Hewett tells it as it is, setting out in frank, and at times bleak, terms how she initially struggled in teaching. But her story is a hopeful and often uplifting one. She recounts how close she came to quitting and shares the practical and transferrable lessons she gained when she turned the corner and fell in love with teaching again. For example, she explains to new teachers that if they find life untenable working in one school, they might find it more fulfilling and manageable elsewhere. She goes on to list a whole range of options for shifting phase, sector and role, including options that never occurred to me when I was leaving teaching.

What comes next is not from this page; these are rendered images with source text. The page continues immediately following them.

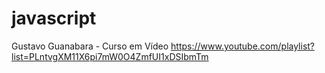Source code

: # javascript

Gustavo Guanabara - Curso em Vídeo
https://www.youtube.com/playlist?list=PLntvgXM11X6pi7mW0O4ZmfUI1xDSIbmTm
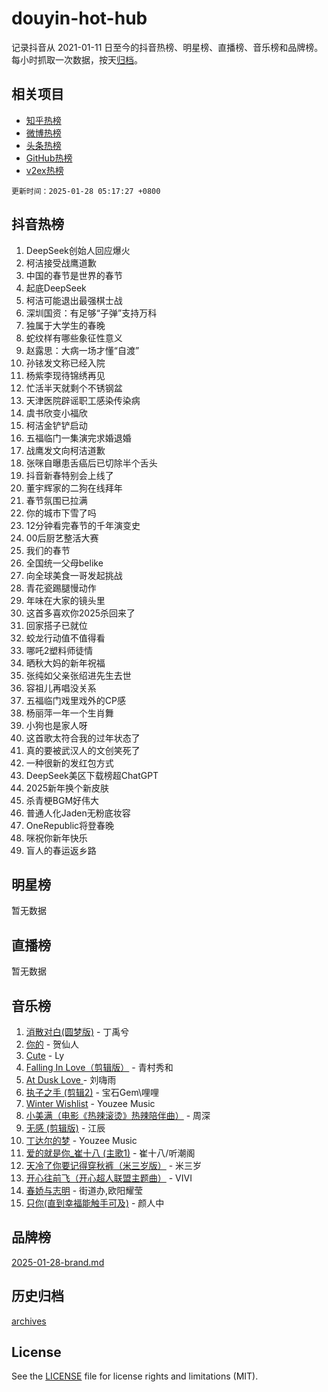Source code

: # douyin-hot-hub

记录抖音从 2021-01-11 日至今的抖音热榜、明星榜、直播榜、音乐榜和品牌榜。每小时抓取一次数据，按天[归档](archives)。

## 相关项目

- [知乎热榜](https://github.com/lonnyzhang423/zhihu-hot-hub)
- [微博热榜](https://github.com/lonnyzhang423/weibo-hot-hub)
- [头条热榜](https://github.com/lonnyzhang423/toutiao-hot-hub)
- [GitHub热榜](https://github.com/lonnyzhang423/github-hot-hub)
- [v2ex热榜](https://github.com/lonnyzhang423/v2ex-hot-hub)


`更新时间：2025-01-28 05:17:27 +0800`

## 抖音热榜

1. DeepSeek创始人回应爆火
1. 柯洁接受战鹰道歉
1. 中国的春节是世界的春节
1. 起底DeepSeek
1. 柯洁可能退出最强棋士战
1. 深圳国资：有足够“子弹”支持万科
1. 独属于大学生的春晚
1. 蛇纹样有哪些象征性意义
1. 赵露思：大病一场才懂“自渡”
1. 孙铱发文称已经入院
1. 杨紫李现待锦绣再见
1. 忙活半天就剩个不锈钢盆
1. 天津医院辟谣职工感染传染病
1. 虞书欣变小福欣
1. 柯洁金铲铲启动
1. 五福临门一集演完求婚退婚
1. 战鹰发文向柯洁道歉
1. 张咪自曝患舌癌后已切除半个舌头
1. 抖音新春特别会上线了
1. 董宇辉家的二狗在线拜年
1. 春节氛围已拉满
1. 你的城市下雪了吗
1. 12分钟看完春节的千年演变史
1. 00后厨艺整活大赛
1. 我们的春节
1. 全国统一父母belike
1. 向全球美食一哥发起挑战
1. 青花瓷踢腿慢动作
1. 年味在大家的镜头里
1. 这首多喜欢你2025杀回来了
1. 回家搭子已就位
1. 蛟龙行动值不值得看
1. 哪吒2塑料师徒情
1. 晒秋大妈的新年祝福
1. 张纯如父亲张绍进先生去世
1. 容祖儿再唱没关系
1. 五福临门戏里戏外的CP感
1. 杨丽萍一年一个生肖舞
1. 小狗也是家人呀
1. 这首歌太符合我的过年状态了
1. 真的要被武汉人的文创笑死了
1. 一种很新的发红包方式
1. DeepSeek美区下载榜超ChatGPT
1. 2025新年换个新皮肤
1. 杀青梗BGM好伟大
1. 普通人化Jaden无粉底妆容
1. OneRepublic将登春晚
1. 咪祝你新年快乐
1. 盲人的春运返乡路

## 明星榜

暂无数据

## 直播榜

暂无数据

## 音乐榜

1. [消散对白(圆梦版)](https://sf5-hl-cdn-tos.douyinstatic.com/obj/tos-cn-ve-2774/og4jB5I5IizzoZVAAAzWgBMAsMDWoArfwBOiFs) - 丁禹兮
1. [你的](https://sf5-hl-cdn-tos.douyinstatic.com/obj/tos-cn-ve-2774/oYuIeKf42jB7sEV6B2upMdpYAgfrQWj0FeRegh) - 贺仙人
1. [Cute](https://sf5-hl-cdn-tos.douyinstatic.com/obj/tos-cn-ve-2774/o4IbIzHWKAAB4wsS5qMBRiiAlEBGTpQRNfFvuo) - Ly
1. [Falling In Love（剪辑版）](https://sf6-cdn-tos.douyinstatic.com/obj/tos-cn-ve-2774/o8ajpA8zzgBPahbBIO8AcKGBLJezFCRd1wfP9f) - 青村秀和
1. [ At Dusk  Love ](https://sf5-hl-cdn-tos.douyinstatic.com/obj/tos-cn-ve-2774/o8CrpCf5CaYgI4ZrtQgMQAFEfuGqNnRSDQAPBc) - 刘嗨雨
1. [执子之手 (剪辑2)](https://sf5-hl-cdn-tos.douyinstatic.com/obj/tos-cn-ve-2774/oUoZLQjCc31XzqsBnBQUNgeKtYPBcgbFDwtfcu) - 宝石Gem\哩哩
1. [Winter Wishlist](https://sf5-hl-cdn-tos.douyinstatic.com/obj/tos-cn-ve-2774/oIIgUOeamCFCVAzxN6MFRLIBlLGpUqQxeeHrLE) - Youzee Music
1. [小美满（电影《热辣滚烫》热辣陪伴曲）](https://sf5-hl-cdn-tos.douyinstatic.com/obj/tos-cn-ve-2774/o0GAn2lSgfZIDUgtevCGDQYnFg4CwnrBaxbTZL) - 周深
1. [无感 (剪辑版)](https://sf5-hl-cdn-tos.douyinstatic.com/obj/tos-cn-ve-2774/o0eIsUzJBDlQaQFC5OFlgbMEZC1TFYBftOBn6p) - 江辰
1. [丁达尔的梦](https://sf5-hl-cdn-tos.douyinstatic.com/obj/tos-cn-ve-2774/oMU3WirUZBVQkAC9ccG5P2IQirziZM2RTInUY) - Youzee Music
1. [爱的就是你_崔十八 (主歌1)](https://sf5-hl-cdn-tos.douyinstatic.com/obj/tos-cn-ve-2774/oI5BO5DhFZ6UTcNCnZaOCBLtZ7WIMQGfgnXf5E) - 崔十八/听潮阁
1. [天冷了你要记得穿秋裤（米三岁版）](https://sf5-hl-cdn-tos.douyinstatic.com/obj/tos-cn-ve-2774/oQlIwVIDWiZ6BQilAorS7MA0AgCkQDvcZAdm1) - 米三岁
1. [开心往前飞（开心超人联盟主题曲）](https://sf5-hl-cdn-tos.douyinstatic.com/obj/tos-cn-ve-2774/9d8fb7c82cf1421fb93a9fe925275e0a) - VIVI
1. [春娇与志明](https://sf5-hl-cdn-tos.douyinstatic.com/obj/tos-cn-ve-2774/e530d8fceb7044b39707d7f9ff54add1) - 街道办,欧阳耀莹
1. [只你(直到幸福能触手可及)](https://sf5-hl-cdn-tos.douyinstatic.com/obj/tos-cn-ve-2774/o0lBkRDzFTeaVSUz3ZZSCBVtZ5DIMQGfgmEAuE) - 颜人中

## 品牌榜

[2025-01-28-brand.md](archives/2025-01-28-brand.md)

## 历史归档

[archives](archives)

## License

See the [LICENSE](LICENSE) file for license rights and limitations (MIT).
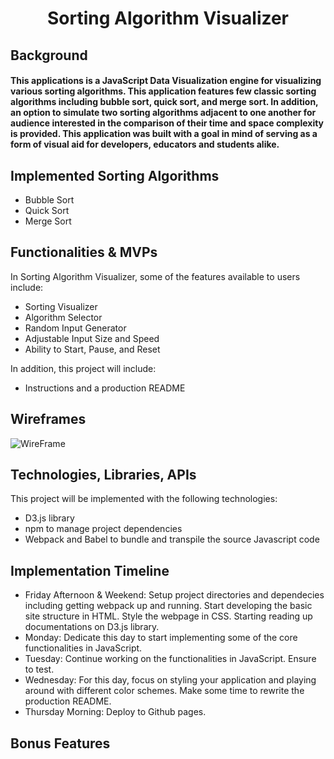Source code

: <h1 align="center">
    Sorting Algorithm Visualizer
    <br>
</h1>

## Background

<h4>This applications is a JavaScript Data Visualization engine for visualizing various sorting algorithms. This application features few classic sorting algorithms including bubble sort, quick sort, and merge sort. In addition, an option to simulate two sorting algorithms adjacent to one another for audience interested in the comparison of their time and space complexity is provided. This application was built with a goal in mind of serving as a form of visual aid for developers, educators and students alike.</h4>

## Implemented Sorting Algorithms

* Bubble Sort
* Quick Sort
* Merge Sort

## Functionalities & MVPs

In Sorting Algorithm Visualizer, some of the features available to users include:

* Sorting Visualizer
* Algorithm Selector
* Random Input Generator
* Adjustable Input Size and Speed
* Ability to Start, Pause, and Reset

In addition, this project will include:

* Instructions and a production README

## Wireframes

![WireFrame](https://github.com/pa-dg/Sorting_Algorithmn_Visualizer/blob/master/sortVisualizerWireframe.png)

## Technologies, Libraries, APIs

This project will be implemented with the following technologies:

* D3.js library
* npm to manage project dependencies
* Webpack and Babel to bundle and transpile the source Javascript code

## Implementation Timeline

* Friday Afternoon & Weekend: Setup project directories and dependecies including getting webpack up and running. Start developing the basic site structure in HTML. Style the webpage in CSS. Starting reading up documentations on D3.js library.
* Monday: Dedicate this day to start implementing some of the core functionalities in JavaScript. 
* Tuesday: Continue working on the functionalities in JavaScript. Ensure to test.
* Wednesday: For this day, focus on styling your application and playing around with different color schemes. Make some time to rewrite the production README.
* Thursday Morning: Deploy to Github pages. 

## Bonus Features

Making it as a Teacher provides detailed ideas to make the job manageable, satisfying and productive. Hewett reminds teachers to consider their values and purpose. She then moves on to the core basics of setting up a classroom, planning, managing behaviour and marking and feedback. In each section she sets out the benefits of different techniques. While some suggestions might jar in certain settings, the range on offer means there is something for everyone.

Helpfully, Hewett offers real-life examples of how she has applied the strategies she describes. She is particularly good at going beyond generic, feel-good suggestions. For example, rather than simply imploring teachers to “be organised”, she breaks down what this means in practice and provides suggestions that could easily pass by the average NQT, right down to how to organise files and folders.

Encouragingly she goes beyond what could have been a rather depressing guide to “surviving” in teaching by following up chapters on coping with ones on how to “thrive”. She recounts, for example, the joy of building up an engaging professional network and how this can bring personal, as well as occupational benefits. Although some of her practical and well-researched advice will date quickly – for example guides to Twitter chats – it is relevant for now.

One of the strengths of the book is how personal it is. You quickly feel that Hewett is the mentor you always wish you had. She writes in a friendly and accessible style. Unfortunately, this comes at a cost in terms of engagement with evidence and means that it should probably be read alongside more research-based texts, particularly on pedagogy.

Buy this book for a friend who has just qualified and the chances are you will improve their lives. However, if you are already a teacher, most chapters are likely to feel a bit basic or irrelevant.

So back to that all-important question: should you smile before Christmas? Hewett’s answer is a resounding yes and, with her advice and guidance, it could help many more NQTs who

currently risk spending the summer somewhat terrified, to smile also.